田舎町のウォルマートに充電スタンド EV普及の起爆剤となるか

エレクトリファイ・アメリカ社のEV充電スタンド(LisaCarter / shutterstock.com)

老舗の自動車メーカーも新興ハイテク企業も、向こう数年にかけて電気自動車(EV)やプラグインハイブリッド車を市場に投入する予定だ。これは、一般的な乗用車やクロスオーバーSUV、あるいはピックアップトラックでも充電池式モデルが普及する未来を見越したものだ。

EV情報サイト「InsideEVs.com」によると、米国では今年5月末までにEVとプラグインハイブリッド車が合わせて11万886台販売され、2018年同時期のプラグイン車販売台数9万9226台を超えた。とはいえ、新車販売台数は全体で470万台以上とされ、プラグイン車の割合はいまだに大海の一滴でしかない。

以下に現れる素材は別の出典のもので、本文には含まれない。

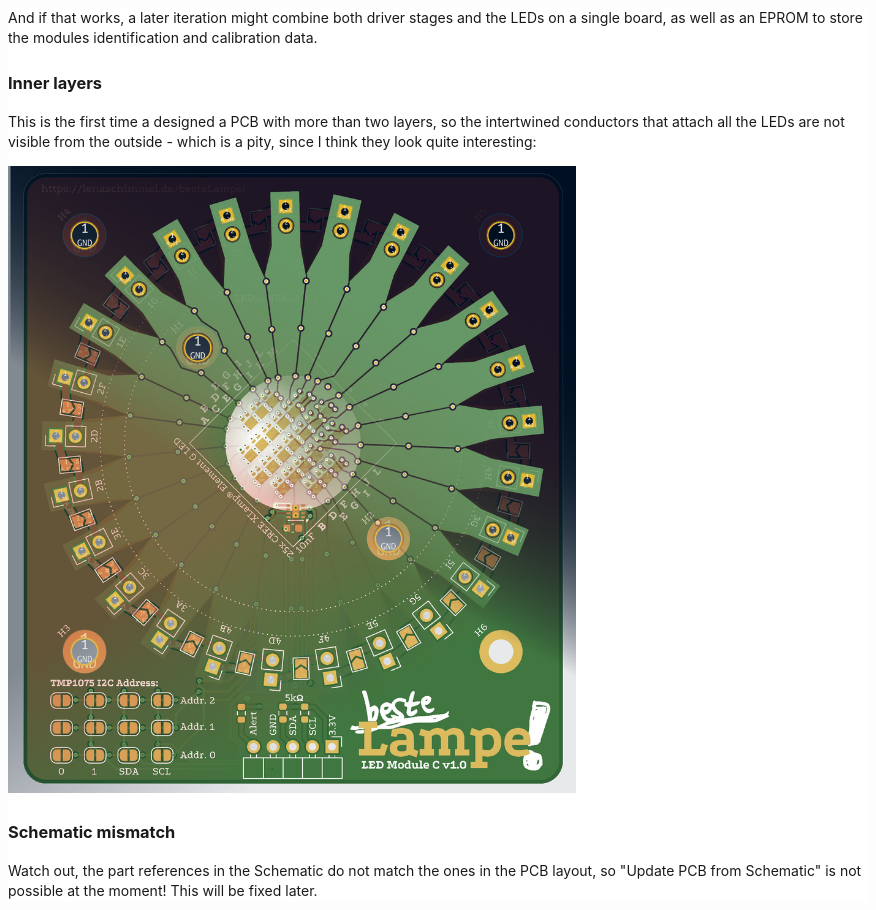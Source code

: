 And if that works, a later iteration might combine both driver stages and the LEDs on a single board, as well as an EPROM to store the modules identification and calibration data.

### Inner layers
This is the first time a designed a PCB with more than two layers, so the intertwined conductors that attach all the LEDs are not visible from the outside - which is a pity, since I think they look quite interesting:

<img src="/assets/module_c_layers.jpg" width="66%"/>

### Schematic mismatch
Watch out, the part references in the Schematic do not match the ones in the PCB layout, so "Update PCB from Schematic" is not possible at the moment! This will be fixed later.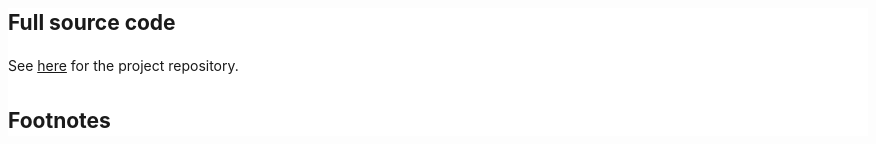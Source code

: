 ## Full source code
See [here](https://github.com/DPickei/Tideman) for the project repository.

## Footnotes

[^footnote]: I named the array 'pairs' as it seems like the plurality of struct 'pair'. In retrospect, it would have been better to use a completely different name for our struct so that the user does not have to mentally juggle this distinction.
[^fn2]: For simplicity, we will omit that returning `true` within a recursion will initially unwind the call stack of `dfs_cycle` before it returns `true` to `has_cycle`

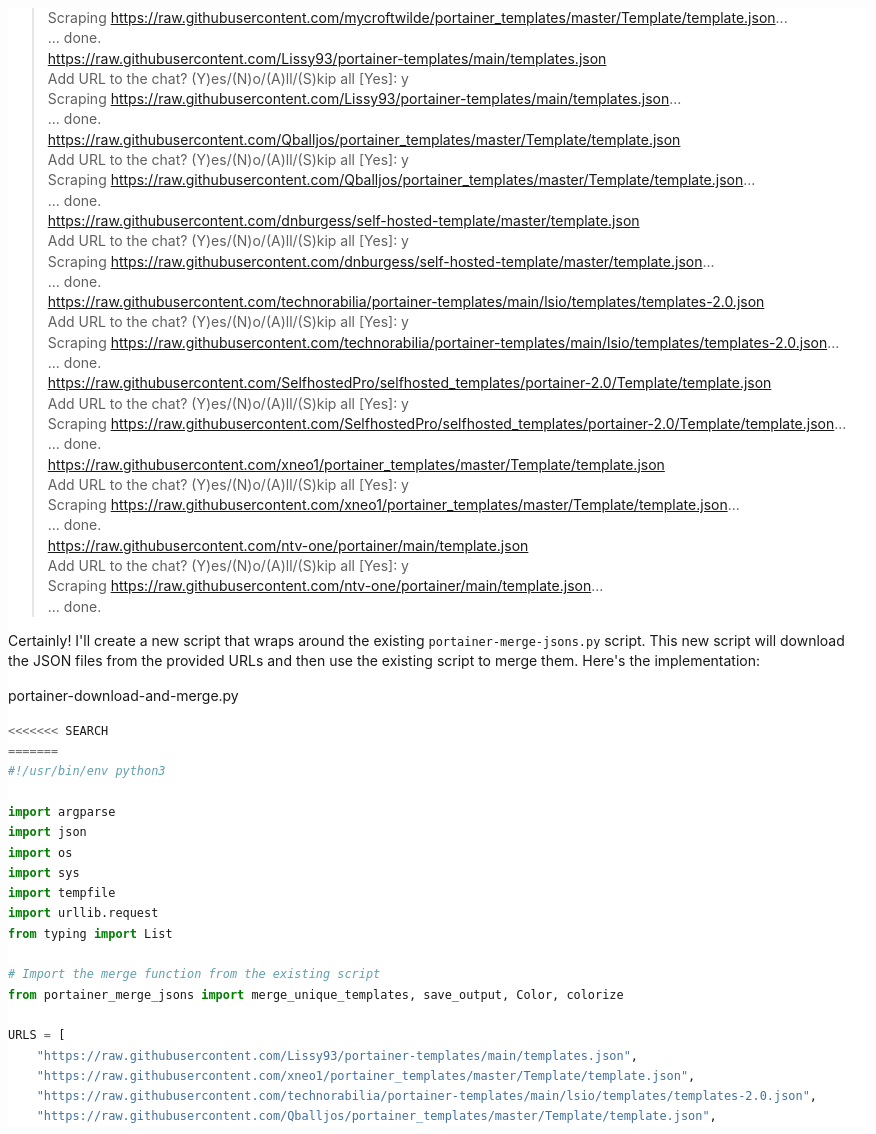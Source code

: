 > Scraping https://raw.githubusercontent.com/mycroftwilde/portainer_templates/master/Template/template.json...  
> ... done.  
> https://raw.githubusercontent.com/Lissy93/portainer-templates/main/templates.json  
> Add URL to the chat? (Y)es/(N)o/(A)ll/(S)kip all [Yes]: y  
> Scraping https://raw.githubusercontent.com/Lissy93/portainer-templates/main/templates.json...  
> ... done.  
> https://raw.githubusercontent.com/Qballjos/portainer_templates/master/Template/template.json  
> Add URL to the chat? (Y)es/(N)o/(A)ll/(S)kip all [Yes]: y  
> Scraping https://raw.githubusercontent.com/Qballjos/portainer_templates/master/Template/template.json...  
> ... done.  
> https://raw.githubusercontent.com/dnburgess/self-hosted-template/master/template.json  
> Add URL to the chat? (Y)es/(N)o/(A)ll/(S)kip all [Yes]: y  
> Scraping https://raw.githubusercontent.com/dnburgess/self-hosted-template/master/template.json...  
> ... done.  
> https://raw.githubusercontent.com/technorabilia/portainer-templates/main/lsio/templates/templates-2.0.json  
> Add URL to the chat? (Y)es/(N)o/(A)ll/(S)kip all [Yes]: y  
> Scraping https://raw.githubusercontent.com/technorabilia/portainer-templates/main/lsio/templates/templates-2.0.json...  
> ... done.  
> https://raw.githubusercontent.com/SelfhostedPro/selfhosted_templates/portainer-2.0/Template/template.json  
> Add URL to the chat? (Y)es/(N)o/(A)ll/(S)kip all [Yes]: y  
> Scraping https://raw.githubusercontent.com/SelfhostedPro/selfhosted_templates/portainer-2.0/Template/template.json...  
> ... done.  
> https://raw.githubusercontent.com/xneo1/portainer_templates/master/Template/template.json  
> Add URL to the chat? (Y)es/(N)o/(A)ll/(S)kip all [Yes]: y  
> Scraping https://raw.githubusercontent.com/xneo1/portainer_templates/master/Template/template.json...  
> ... done.  
> https://raw.githubusercontent.com/ntv-one/portainer/main/template.json  
> Add URL to the chat? (Y)es/(N)o/(A)ll/(S)kip all [Yes]: y  
> Scraping https://raw.githubusercontent.com/ntv-one/portainer/main/template.json...  
> ... done.  

Certainly! I'll create a new script that wraps around the existing `portainer-merge-jsons.py` script. This new script will download the JSON files from the provided URLs and then use the existing script to merge them. Here's the implementation:

portainer-download-and-merge.py
```python
<<<<<<< SEARCH
=======
#!/usr/bin/env python3

import argparse
import json
import os
import sys
import tempfile
import urllib.request
from typing import List

# Import the merge function from the existing script
from portainer_merge_jsons import merge_unique_templates, save_output, Color, colorize

URLS = [
    "https://raw.githubusercontent.com/Lissy93/portainer-templates/main/templates.json",
    "https://raw.githubusercontent.com/xneo1/portainer_templates/master/Template/template.json",
    "https://raw.githubusercontent.com/technorabilia/portainer-templates/main/lsio/templates/templates-2.0.json",
    "https://raw.githubusercontent.com/Qballjos/portainer_templates/master/Template/template.json",
```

EVへの関心を短期間で向上させ、売上増にもつながるかもしれない一つの要素として、全米34州のウォルマート駐車場に120以上の急速充電スタンドが最近設置されたことがある。これらスタンドはエレクトリファイ・アメリカ(Electrify America)社のネットワークの一部で、ほとんどはEVでの州間移動がしやすいように主要高速道路の近くに設置されており、米EV大手テスラの「スーパーチャージャー」ネットワークと似たコンセプトだ。エレクトリファイ・アメリカは、少なくとも約190キロ毎に(主要な米東西海岸の高速道路では平均で約110キロ毎に)スタンドを設置する計画だ。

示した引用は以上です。